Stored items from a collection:
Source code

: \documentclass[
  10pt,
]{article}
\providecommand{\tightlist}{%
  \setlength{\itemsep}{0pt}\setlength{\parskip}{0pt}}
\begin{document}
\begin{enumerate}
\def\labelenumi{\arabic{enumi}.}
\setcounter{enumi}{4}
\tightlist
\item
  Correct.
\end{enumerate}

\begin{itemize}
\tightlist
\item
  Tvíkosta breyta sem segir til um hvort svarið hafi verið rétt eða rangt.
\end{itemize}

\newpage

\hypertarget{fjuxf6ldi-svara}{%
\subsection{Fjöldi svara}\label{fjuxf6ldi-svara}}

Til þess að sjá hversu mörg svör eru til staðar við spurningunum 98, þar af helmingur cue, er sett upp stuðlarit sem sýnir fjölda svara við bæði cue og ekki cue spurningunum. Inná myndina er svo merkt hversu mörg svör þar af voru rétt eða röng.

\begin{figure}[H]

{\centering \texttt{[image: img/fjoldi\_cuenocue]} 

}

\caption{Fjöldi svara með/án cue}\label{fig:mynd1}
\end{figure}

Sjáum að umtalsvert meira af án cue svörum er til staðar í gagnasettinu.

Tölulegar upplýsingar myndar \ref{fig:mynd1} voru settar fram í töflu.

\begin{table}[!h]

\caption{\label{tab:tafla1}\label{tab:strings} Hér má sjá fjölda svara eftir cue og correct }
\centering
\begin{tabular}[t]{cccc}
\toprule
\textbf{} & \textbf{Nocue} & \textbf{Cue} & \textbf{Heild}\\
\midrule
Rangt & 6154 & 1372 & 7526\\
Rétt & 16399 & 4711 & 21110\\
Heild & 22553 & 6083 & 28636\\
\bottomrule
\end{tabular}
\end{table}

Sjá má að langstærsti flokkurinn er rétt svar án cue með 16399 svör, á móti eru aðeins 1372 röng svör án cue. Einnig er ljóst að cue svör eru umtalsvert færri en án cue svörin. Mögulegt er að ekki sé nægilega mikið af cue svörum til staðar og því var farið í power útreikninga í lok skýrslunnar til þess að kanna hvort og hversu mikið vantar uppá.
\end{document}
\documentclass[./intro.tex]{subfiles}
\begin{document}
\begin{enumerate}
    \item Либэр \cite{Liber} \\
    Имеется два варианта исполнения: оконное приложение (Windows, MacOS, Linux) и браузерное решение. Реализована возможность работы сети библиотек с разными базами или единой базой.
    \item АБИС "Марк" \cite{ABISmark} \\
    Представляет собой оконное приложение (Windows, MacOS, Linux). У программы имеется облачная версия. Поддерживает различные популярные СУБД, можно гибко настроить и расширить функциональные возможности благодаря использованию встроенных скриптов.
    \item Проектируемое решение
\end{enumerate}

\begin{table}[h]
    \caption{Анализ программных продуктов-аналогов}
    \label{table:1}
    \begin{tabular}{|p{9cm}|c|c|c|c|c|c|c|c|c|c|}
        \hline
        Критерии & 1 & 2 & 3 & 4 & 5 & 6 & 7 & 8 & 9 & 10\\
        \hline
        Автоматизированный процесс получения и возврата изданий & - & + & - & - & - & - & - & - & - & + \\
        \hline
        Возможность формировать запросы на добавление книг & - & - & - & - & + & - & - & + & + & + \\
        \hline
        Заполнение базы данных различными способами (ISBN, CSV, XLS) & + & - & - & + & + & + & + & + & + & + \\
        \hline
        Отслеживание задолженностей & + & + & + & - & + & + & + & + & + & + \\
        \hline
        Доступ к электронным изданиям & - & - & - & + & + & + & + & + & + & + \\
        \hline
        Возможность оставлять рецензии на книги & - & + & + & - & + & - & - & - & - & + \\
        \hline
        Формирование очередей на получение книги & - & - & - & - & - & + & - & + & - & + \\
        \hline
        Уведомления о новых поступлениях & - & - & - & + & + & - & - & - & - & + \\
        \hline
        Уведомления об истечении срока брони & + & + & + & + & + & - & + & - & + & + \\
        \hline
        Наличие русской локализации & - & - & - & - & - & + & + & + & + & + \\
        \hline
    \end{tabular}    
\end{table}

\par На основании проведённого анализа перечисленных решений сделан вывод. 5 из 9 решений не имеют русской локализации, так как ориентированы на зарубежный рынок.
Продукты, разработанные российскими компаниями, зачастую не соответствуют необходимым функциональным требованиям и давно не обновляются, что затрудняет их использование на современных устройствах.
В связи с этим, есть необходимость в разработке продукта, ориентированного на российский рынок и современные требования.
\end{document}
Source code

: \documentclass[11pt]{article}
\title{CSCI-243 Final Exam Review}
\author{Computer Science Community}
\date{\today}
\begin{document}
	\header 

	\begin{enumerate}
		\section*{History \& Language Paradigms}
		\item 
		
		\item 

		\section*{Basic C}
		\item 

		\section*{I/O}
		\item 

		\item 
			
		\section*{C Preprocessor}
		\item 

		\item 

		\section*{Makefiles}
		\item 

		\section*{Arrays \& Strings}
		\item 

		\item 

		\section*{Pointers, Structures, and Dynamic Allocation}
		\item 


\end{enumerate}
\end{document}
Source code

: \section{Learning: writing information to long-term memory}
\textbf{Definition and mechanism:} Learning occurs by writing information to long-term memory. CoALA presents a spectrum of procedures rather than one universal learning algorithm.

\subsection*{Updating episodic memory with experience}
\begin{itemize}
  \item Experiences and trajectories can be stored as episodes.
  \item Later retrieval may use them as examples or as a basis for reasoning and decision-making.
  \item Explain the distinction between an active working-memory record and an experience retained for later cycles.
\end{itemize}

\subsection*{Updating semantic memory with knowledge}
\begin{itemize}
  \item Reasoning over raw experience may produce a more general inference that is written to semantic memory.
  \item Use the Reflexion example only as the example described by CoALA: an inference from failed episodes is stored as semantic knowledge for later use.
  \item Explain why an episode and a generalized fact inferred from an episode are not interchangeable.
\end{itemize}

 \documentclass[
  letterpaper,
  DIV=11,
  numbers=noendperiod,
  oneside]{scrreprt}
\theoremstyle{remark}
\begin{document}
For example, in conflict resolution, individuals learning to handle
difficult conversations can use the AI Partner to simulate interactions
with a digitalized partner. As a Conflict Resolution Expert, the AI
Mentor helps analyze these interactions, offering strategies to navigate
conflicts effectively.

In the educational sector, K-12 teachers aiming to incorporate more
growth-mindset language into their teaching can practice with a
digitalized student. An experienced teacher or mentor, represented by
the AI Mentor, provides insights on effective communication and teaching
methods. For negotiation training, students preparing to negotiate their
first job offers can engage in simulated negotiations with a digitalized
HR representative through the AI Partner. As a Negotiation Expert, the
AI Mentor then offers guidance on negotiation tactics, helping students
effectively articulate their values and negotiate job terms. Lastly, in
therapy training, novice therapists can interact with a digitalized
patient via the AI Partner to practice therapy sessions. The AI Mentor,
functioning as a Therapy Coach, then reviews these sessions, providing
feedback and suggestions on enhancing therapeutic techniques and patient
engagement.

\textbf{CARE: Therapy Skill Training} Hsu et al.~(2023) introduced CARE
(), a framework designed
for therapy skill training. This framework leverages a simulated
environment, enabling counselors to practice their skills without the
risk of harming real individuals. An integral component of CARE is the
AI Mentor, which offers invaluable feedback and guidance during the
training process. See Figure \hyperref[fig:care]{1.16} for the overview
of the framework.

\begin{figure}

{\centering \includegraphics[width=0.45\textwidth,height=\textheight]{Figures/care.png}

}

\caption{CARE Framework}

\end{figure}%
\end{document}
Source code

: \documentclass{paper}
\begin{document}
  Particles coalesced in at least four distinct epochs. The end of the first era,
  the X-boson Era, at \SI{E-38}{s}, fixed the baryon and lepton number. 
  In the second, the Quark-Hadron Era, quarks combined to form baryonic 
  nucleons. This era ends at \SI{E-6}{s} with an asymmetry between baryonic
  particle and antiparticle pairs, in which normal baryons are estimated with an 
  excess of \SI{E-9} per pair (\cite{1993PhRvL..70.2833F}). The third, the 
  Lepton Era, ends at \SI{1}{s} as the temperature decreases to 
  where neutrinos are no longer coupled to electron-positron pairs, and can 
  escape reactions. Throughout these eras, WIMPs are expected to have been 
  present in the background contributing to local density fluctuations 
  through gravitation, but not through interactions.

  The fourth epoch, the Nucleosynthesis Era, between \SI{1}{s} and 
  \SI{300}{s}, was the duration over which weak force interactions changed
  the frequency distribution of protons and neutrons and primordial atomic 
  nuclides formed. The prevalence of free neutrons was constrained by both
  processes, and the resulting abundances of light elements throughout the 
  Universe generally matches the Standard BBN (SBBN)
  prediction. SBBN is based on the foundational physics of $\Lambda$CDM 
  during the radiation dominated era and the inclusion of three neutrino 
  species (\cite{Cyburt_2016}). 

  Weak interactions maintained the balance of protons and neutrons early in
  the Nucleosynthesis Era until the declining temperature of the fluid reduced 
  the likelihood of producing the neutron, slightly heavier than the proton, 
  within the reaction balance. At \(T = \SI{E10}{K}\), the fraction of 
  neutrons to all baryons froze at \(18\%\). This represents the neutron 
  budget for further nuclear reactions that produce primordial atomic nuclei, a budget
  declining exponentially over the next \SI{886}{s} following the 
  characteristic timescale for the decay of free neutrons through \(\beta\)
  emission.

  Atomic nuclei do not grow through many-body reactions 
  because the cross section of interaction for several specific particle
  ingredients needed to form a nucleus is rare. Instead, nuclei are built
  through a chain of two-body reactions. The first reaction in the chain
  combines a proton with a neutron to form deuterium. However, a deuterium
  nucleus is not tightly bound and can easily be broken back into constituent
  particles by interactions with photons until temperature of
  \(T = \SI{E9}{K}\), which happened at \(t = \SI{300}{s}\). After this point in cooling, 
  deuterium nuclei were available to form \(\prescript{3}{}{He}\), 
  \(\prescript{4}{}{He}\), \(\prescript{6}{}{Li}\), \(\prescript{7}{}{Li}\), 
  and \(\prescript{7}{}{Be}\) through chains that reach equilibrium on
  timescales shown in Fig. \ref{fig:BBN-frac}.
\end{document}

» **Your objective**
Above are the entries. Quote exactly the lines from the one bearing "Имеется два варианта" through the one bearing "на зарубежный рынок.".

» **Written response**
    Имеется два варианта исполнения: оконное приложение (Windows, MacOS, Linux) и браузерное решение. Реализована возможность работы сети библиотек с разными базами или единой базой.
    \item АБИС "Марк" \cite{ABISmark} \\
    Представляет собой оконное приложение (Windows, MacOS, Linux). У программы имеется облачная версия. Поддерживает различные популярные СУБД, можно гибко настроить и расширить функциональные возможности благодаря использованию встроенных скриптов.
    \item Проектируемое решение
\end{enumerate}

\begin{table}[h]
    \caption{Анализ программных продуктов-аналогов}
    \label{table:1}
    \begin{tabular}{|p{9cm}|c|c|c|c|c|c|c|c|c|c|}
        \hline
        Критерии & 1 & 2 & 3 & 4 & 5 & 6 & 7 & 8 & 9 & 10\\
        \hline
        Автоматизированный процесс получения и возврата изданий & - & + & - & - & - & - & - & - & - & + \\
        \hline
        Возможность формировать запросы на добавление книг & - & - & - & - & + & - & - & + & + & + \\
        \hline
        Заполнение базы данных различными способами (ISBN, CSV, XLS) & + & - & - & + & + & + & + & + & + & + \\
        \hline
        Отслеживание задолженностей & + & + & + & - & + & + & + & + & + & + \\
        \hline
        Доступ к электронным изданиям & - & - & - & + & + & + & + & + & + & + \\
        \hline
        Возможность оставлять рецензии на книги & - & + & + & - & + & - & - & - & - & + \\
        \hline
        Формирование очередей на получение книги & - & - & - & - & - & + & - & + & - & + \\
        \hline
        Уведомления о новых поступлениях & - & - & - & + & + & - & - & - & - & + \\
        \hline
        Уведомления об истечении срока брони & + & + & + & + & + & - & + & - & + & + \\
        \hline
        Наличие русской локализации & - & - & - & - & - & + & + & + & + & + \\
        \hline
    \end{tabular}    
\end{table}

\par На основании проведённого анализа перечисленных решений сделан вывод. 5 из 9 решений не имеют русской локализации, так как ориентированы на зарубежный рынок.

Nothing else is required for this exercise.